> _What the task asks_
Only the line with "Tale processo viene" and the lines after it, to the end of the data, should appear in the answer, each reproduced exactly.

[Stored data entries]
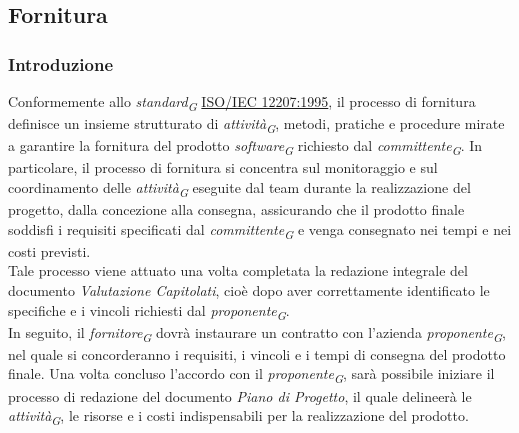 \subsection{Fornitura}
\subsubsection{Introduzione}
Conformemente allo \textit{standard}\textsubscript{\textit{G}} \href{https://www.math.unipd.it/~tullio/IS-1/2009/Approfondimenti/ISO_12207-1995.pdf}{ISO/IEC 12207:1995}, il processo di fornitura definisce un insieme strutturato di \textit{attività}\textsubscript{\textit{G}}, metodi, pratiche e procedure mirate a garantire la fornitura del prodotto \textit{software}\textsubscript{\textit{G}} richiesto dal \textit{committente}\textsubscript{\textit{G}}. 
In particolare, il processo di fornitura si concentra sul monitoraggio e sul coordinamento delle \textit{attività}\textsubscript{\textit{G}} eseguite dal team durante la realizzazione del progetto, dalla concezione alla consegna, assicurando che il prodotto finale soddisfi i requisiti specificati dal \textit{committente}\textsubscript{\textit{G}} e venga consegnato nei tempi e nei costi previsti. \\
Tale processo viene attuato una volta completata la redazione integrale del documento \textit{Valutazione Capitolati}, cioè dopo aver correttamente identificato le specifiche e i vincoli richiesti dal \textit{proponente}\textsubscript{\textit{G}}. \\
In seguito, il \textit{fornitore}\textsubscript{\textit{G}} dovrà instaurare un contratto con l'azienda \textit{proponente}\textsubscript{\textit{G}}, nel quale si concorderanno i requisiti, i vincoli e i tempi di consegna del prodotto finale. Una volta concluso l'accordo con il \textit{proponente}\textsubscript{\textit{G}}, sarà possibile iniziare il processo di redazione del documento
\textit{Piano di Progetto}, il quale delineerà le \textit{attività}\textsubscript{\textit{G}}, le risorse e i costi indispensabili per la realizzazione del prodotto.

> _Written solution_
Tale processo viene attuato una volta completata la redazione integrale del documento \textit{Valutazione Capitolati}, cioè dopo aver correttamente identificato le specifiche e i vincoli richiesti dal \textit{proponente}\textsubscript{\textit{G}}. \\
In seguito, il \textit{fornitore}\textsubscript{\textit{G}} dovrà instaurare un contratto con l'azienda \textit{proponente}\textsubscript{\textit{G}}, nel quale si concorderanno i requisiti, i vincoli e i tempi di consegna del prodotto finale. Una volta concluso l'accordo con il \textit{proponente}\textsubscript{\textit{G}}, sarà possibile iniziare il processo di redazione del documento
\textit{Piano di Progetto}, il quale delineerà le \textit{attività}\textsubscript{\textit{G}}, le risorse e i costi indispensabili per la realizzazione del prodotto.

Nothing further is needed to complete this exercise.